- Your task
Of the entries below, restate word for word only the section that runs from the line with "I finally randomly" to the line with "### Network visualizations", counting both ends.

(Plain-text document sources)
━━━━

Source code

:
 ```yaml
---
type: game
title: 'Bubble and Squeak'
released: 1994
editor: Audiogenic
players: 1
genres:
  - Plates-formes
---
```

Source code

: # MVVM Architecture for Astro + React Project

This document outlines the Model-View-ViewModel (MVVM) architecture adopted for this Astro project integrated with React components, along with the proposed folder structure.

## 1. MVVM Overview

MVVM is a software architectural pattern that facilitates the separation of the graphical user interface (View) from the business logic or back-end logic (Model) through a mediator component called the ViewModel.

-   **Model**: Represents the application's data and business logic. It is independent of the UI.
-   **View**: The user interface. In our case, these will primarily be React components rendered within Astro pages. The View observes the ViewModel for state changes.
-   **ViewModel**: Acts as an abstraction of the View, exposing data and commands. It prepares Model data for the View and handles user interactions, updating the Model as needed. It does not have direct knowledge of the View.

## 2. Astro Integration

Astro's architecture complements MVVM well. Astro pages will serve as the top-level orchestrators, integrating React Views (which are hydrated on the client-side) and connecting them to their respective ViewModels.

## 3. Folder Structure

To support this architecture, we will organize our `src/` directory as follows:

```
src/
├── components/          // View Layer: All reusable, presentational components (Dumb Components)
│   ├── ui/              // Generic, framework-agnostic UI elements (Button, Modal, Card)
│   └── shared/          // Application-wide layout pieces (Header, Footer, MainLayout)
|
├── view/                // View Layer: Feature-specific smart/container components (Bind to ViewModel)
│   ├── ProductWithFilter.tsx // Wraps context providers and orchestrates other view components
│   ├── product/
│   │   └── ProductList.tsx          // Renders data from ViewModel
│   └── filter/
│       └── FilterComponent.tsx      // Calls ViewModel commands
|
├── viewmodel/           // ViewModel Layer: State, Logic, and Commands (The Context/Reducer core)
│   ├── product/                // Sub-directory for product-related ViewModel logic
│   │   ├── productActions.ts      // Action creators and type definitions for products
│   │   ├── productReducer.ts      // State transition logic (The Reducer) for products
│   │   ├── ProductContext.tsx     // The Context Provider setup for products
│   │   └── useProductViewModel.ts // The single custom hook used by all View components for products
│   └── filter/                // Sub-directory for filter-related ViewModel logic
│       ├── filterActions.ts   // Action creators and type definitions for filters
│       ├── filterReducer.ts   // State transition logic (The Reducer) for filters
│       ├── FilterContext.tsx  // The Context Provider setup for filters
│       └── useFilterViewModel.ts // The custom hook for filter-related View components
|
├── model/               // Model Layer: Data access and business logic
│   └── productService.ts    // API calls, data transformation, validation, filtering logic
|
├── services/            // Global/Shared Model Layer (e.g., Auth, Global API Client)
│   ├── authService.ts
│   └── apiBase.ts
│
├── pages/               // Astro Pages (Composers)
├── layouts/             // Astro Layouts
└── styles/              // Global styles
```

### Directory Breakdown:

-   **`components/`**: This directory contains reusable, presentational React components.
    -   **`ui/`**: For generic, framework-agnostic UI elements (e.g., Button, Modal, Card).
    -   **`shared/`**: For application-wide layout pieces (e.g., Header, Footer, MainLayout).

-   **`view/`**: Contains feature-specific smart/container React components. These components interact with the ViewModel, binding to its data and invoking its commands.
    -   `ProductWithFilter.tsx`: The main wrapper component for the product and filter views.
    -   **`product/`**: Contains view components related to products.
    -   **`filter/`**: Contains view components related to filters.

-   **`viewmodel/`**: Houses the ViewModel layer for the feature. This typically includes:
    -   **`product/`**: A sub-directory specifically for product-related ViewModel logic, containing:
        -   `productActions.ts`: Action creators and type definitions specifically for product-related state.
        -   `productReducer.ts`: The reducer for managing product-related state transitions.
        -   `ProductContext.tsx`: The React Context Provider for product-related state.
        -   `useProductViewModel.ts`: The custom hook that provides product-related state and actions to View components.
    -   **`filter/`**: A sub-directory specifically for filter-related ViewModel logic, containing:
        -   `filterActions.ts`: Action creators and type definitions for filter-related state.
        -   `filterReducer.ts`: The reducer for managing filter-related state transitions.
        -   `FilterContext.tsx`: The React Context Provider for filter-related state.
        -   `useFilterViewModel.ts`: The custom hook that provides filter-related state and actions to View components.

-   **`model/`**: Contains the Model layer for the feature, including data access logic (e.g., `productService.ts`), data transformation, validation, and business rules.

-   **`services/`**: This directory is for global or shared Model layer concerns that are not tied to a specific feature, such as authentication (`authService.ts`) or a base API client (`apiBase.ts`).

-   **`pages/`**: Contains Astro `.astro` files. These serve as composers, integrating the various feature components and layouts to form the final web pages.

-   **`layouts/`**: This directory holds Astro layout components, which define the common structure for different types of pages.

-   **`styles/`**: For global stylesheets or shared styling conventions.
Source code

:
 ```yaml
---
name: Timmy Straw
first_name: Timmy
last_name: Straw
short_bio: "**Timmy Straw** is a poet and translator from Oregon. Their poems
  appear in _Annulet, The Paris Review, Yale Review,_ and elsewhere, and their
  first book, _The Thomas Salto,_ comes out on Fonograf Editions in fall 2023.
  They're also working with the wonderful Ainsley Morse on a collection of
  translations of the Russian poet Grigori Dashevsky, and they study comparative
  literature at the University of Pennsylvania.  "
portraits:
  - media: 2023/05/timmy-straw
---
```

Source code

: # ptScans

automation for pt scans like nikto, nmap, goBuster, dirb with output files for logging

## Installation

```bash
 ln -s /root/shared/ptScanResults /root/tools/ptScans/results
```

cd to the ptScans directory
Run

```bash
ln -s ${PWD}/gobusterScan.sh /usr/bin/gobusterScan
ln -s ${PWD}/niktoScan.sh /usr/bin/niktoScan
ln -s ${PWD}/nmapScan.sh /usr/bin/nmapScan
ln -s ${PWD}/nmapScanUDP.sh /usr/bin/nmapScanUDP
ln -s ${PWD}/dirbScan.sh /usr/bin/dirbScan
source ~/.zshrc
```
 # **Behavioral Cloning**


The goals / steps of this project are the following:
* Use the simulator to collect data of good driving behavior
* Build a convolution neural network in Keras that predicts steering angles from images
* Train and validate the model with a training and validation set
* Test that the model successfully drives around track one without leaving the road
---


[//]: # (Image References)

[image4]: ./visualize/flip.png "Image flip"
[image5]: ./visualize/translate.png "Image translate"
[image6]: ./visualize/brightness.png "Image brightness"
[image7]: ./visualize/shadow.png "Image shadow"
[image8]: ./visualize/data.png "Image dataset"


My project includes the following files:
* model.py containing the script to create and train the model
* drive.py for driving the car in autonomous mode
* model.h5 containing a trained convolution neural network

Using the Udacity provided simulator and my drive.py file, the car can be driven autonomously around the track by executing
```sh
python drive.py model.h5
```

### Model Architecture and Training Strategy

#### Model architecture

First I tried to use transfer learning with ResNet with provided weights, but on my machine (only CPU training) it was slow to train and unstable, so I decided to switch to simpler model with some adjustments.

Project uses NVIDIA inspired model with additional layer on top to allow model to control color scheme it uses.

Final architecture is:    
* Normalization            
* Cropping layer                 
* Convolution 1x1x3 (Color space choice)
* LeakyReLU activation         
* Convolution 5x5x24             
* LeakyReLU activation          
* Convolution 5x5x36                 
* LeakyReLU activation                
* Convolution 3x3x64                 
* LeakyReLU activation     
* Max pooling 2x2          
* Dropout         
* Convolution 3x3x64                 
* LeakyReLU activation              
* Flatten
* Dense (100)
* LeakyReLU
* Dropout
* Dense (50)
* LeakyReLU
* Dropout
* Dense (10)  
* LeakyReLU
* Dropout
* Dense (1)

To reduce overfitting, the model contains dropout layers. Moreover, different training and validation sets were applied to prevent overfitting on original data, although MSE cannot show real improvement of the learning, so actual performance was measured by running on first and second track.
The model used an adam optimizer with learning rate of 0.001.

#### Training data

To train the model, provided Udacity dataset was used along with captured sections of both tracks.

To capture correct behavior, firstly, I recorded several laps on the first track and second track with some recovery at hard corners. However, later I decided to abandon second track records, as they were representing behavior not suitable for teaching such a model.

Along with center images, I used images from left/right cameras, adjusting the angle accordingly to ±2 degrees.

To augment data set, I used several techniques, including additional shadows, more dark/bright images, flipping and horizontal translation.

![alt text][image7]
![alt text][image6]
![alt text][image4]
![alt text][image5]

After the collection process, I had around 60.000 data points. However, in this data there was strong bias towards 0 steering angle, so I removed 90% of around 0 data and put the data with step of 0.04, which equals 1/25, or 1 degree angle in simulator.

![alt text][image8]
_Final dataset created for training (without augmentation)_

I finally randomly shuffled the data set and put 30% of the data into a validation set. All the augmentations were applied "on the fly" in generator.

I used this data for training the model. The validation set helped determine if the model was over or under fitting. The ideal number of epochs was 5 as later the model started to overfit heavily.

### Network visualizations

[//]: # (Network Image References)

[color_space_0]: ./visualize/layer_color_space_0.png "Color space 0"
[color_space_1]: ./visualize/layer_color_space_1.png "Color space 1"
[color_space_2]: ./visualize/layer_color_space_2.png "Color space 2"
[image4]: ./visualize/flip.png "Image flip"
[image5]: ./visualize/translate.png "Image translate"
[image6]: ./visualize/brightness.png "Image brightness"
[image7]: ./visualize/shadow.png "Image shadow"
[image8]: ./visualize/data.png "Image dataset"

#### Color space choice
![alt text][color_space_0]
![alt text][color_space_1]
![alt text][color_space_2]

━━━━

- Written response
I finally randomly shuffled the data set and put 30% of the data into a validation set. All the augmentations were applied "on the fly" in generator.

I used this data for training the model. The validation set helped determine if the model was over or under fitting. The ideal number of epochs was 5 as later the model started to overfit heavily.

### Network visualizations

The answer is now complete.